Material supplied: Begin

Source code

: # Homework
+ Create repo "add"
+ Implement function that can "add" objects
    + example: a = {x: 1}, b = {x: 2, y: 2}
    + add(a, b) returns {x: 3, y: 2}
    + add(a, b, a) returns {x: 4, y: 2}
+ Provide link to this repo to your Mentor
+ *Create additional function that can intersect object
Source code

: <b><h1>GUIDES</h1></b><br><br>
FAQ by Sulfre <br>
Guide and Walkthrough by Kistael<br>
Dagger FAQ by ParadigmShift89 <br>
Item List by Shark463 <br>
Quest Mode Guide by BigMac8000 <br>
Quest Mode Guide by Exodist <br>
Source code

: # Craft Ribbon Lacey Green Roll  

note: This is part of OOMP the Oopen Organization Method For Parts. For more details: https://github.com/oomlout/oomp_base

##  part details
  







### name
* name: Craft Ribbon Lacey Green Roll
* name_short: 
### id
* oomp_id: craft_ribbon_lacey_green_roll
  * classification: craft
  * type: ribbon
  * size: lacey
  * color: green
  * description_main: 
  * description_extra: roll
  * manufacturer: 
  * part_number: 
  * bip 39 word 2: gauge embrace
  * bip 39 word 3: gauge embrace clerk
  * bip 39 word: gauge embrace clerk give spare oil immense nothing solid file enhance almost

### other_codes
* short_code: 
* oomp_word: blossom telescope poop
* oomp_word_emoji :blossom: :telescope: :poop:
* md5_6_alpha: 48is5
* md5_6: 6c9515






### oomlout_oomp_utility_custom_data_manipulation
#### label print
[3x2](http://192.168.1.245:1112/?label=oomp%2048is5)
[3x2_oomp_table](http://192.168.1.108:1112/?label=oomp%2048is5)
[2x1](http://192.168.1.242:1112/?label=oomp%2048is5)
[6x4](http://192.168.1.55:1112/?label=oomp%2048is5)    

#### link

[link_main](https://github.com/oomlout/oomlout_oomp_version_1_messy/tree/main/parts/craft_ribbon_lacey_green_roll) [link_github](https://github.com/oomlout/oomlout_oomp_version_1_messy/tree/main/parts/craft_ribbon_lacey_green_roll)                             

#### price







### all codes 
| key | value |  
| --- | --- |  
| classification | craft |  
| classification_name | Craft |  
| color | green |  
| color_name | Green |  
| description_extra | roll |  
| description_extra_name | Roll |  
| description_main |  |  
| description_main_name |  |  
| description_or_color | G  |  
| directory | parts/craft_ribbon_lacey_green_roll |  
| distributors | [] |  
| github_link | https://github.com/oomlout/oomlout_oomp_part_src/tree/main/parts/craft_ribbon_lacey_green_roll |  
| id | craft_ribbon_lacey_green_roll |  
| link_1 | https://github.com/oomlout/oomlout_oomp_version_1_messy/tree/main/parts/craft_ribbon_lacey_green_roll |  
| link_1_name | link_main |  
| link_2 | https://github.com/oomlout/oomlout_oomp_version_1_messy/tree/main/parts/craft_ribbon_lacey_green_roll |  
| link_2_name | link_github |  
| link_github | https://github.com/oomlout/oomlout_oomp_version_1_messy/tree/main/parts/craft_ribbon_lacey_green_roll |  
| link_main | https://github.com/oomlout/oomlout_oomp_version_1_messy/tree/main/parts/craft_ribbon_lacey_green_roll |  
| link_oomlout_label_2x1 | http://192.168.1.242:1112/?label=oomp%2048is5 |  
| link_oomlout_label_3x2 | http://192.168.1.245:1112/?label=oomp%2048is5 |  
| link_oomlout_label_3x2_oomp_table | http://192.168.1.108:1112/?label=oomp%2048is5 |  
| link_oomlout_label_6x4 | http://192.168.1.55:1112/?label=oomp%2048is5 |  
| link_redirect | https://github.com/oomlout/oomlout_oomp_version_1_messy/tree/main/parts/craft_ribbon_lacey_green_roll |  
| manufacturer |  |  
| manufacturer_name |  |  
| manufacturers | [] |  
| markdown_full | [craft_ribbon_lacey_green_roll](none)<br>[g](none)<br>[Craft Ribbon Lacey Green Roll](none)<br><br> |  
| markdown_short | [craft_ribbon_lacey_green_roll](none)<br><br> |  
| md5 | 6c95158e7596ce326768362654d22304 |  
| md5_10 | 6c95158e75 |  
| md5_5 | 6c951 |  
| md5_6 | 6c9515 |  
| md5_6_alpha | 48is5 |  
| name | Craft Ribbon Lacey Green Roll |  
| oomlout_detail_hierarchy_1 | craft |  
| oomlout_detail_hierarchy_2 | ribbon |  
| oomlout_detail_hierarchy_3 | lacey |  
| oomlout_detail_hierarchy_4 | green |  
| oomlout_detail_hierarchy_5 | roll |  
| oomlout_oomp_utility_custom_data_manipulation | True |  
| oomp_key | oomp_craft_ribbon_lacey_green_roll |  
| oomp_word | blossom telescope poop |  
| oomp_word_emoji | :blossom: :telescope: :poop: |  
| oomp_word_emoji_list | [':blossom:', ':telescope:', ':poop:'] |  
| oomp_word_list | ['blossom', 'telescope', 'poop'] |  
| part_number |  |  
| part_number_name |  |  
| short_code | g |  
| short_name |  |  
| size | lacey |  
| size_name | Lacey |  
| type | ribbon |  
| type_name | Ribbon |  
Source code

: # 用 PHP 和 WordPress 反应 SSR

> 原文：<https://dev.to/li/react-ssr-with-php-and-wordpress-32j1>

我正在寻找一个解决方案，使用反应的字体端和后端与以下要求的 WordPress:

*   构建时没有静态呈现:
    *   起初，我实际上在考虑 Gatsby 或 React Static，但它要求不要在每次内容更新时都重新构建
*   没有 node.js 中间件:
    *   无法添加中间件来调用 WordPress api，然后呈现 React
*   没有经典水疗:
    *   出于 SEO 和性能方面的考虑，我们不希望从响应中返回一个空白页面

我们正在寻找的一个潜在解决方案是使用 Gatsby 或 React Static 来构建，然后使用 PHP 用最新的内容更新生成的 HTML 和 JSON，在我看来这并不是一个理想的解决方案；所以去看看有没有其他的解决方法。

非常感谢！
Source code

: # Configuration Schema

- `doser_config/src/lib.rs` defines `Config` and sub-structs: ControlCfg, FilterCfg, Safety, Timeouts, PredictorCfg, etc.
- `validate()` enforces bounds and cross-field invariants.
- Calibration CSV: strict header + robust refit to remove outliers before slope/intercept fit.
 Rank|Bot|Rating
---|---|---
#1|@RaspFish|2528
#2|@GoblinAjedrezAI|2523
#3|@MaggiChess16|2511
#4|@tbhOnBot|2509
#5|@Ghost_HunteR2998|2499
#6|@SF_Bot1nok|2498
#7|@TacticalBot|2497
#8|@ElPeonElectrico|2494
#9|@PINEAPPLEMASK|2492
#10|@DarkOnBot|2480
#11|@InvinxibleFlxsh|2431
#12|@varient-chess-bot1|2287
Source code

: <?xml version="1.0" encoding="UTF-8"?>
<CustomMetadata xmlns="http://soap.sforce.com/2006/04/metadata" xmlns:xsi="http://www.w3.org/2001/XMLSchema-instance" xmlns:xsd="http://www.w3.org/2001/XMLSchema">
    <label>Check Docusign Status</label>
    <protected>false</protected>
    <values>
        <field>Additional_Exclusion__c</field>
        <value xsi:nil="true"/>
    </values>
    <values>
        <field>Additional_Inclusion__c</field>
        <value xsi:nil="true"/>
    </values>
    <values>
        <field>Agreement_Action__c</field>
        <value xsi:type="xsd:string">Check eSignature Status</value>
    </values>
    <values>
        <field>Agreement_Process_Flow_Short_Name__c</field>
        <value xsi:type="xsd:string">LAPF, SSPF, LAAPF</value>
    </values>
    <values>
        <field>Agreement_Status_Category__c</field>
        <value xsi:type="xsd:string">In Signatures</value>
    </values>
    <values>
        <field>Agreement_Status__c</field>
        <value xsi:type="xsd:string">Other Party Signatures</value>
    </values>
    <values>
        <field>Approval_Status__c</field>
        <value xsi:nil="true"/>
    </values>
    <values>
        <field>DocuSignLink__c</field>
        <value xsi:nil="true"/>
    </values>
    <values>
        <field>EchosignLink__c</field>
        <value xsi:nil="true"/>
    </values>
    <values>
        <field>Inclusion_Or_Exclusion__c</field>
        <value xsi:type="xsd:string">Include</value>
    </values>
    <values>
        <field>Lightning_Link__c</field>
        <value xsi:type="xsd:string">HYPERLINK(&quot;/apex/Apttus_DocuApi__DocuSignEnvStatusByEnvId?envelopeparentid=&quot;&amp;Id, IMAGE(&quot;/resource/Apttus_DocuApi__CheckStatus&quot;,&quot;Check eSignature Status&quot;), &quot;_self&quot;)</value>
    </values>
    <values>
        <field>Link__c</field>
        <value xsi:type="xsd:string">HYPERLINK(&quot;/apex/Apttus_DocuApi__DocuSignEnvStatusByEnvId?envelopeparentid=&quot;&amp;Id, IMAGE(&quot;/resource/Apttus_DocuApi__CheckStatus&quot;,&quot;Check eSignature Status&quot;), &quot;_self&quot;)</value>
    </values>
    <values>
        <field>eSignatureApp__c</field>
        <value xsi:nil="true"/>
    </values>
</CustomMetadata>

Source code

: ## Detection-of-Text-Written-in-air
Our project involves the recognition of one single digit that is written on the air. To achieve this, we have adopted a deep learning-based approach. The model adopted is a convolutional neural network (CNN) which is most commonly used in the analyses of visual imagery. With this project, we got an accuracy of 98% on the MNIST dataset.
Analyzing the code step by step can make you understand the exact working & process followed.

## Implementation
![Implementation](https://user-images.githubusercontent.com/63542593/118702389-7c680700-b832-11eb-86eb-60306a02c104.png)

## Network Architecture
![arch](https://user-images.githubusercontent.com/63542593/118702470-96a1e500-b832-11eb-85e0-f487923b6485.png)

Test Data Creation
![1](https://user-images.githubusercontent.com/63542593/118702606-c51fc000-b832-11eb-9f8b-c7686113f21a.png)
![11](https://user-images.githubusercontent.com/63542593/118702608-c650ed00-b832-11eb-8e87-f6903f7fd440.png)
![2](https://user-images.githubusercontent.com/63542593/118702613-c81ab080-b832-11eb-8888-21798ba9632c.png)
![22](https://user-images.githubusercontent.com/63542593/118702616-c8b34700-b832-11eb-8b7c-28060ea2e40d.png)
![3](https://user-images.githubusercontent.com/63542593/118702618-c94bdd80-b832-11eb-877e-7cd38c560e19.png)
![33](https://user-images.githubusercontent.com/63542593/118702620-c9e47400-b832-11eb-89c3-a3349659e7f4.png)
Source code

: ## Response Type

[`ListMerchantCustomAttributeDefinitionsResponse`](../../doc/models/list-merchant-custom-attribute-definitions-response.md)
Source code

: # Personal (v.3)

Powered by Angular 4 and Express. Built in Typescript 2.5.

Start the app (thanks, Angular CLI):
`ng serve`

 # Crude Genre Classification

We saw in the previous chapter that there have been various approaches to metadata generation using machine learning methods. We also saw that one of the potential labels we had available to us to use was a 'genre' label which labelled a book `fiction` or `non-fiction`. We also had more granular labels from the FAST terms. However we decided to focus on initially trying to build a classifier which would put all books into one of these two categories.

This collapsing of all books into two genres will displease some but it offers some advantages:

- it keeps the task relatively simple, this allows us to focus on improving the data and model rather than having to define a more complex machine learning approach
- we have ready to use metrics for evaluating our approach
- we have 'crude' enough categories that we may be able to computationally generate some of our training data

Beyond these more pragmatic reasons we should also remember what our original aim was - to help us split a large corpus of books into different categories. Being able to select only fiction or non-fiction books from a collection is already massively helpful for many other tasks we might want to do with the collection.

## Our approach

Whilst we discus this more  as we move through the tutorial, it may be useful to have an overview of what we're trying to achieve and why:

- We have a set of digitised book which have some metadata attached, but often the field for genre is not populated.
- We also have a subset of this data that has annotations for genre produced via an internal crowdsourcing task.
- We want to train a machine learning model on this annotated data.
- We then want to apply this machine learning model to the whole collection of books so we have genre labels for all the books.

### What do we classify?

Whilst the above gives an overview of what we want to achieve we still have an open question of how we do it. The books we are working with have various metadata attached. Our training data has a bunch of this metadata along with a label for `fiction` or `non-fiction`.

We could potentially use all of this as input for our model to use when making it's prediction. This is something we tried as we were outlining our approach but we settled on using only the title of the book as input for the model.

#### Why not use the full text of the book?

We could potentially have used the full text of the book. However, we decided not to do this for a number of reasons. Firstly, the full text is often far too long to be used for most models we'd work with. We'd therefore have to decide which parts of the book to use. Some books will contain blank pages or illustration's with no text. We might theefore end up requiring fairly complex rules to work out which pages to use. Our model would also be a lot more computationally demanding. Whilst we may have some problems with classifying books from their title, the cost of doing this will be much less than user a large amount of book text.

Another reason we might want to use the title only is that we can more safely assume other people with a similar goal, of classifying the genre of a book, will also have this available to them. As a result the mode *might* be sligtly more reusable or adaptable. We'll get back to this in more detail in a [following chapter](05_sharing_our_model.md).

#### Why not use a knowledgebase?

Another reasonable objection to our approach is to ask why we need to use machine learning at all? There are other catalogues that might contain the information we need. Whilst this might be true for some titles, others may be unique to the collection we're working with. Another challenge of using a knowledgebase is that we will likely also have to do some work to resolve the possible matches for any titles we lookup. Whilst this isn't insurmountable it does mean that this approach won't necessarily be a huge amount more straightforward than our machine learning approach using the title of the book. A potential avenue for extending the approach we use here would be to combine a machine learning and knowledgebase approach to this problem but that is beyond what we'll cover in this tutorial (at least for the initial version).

Material supplied: End

Description of the task:
Up to and including the line with "to your Mentor", output every line of the records above exactly, starting from the first; output nothing else.

Output for this exercise:
Source code

: # Homework
+ Create repo "add"
+ Implement function that can "add" objects
    + example: a = {x: 1}, b = {x: 2, y: 2}
    + add(a, b) returns {x: 3, y: 2}
    + add(a, b, a) returns {x: 4, y: 2}
+ Provide link to this repo to your Mentor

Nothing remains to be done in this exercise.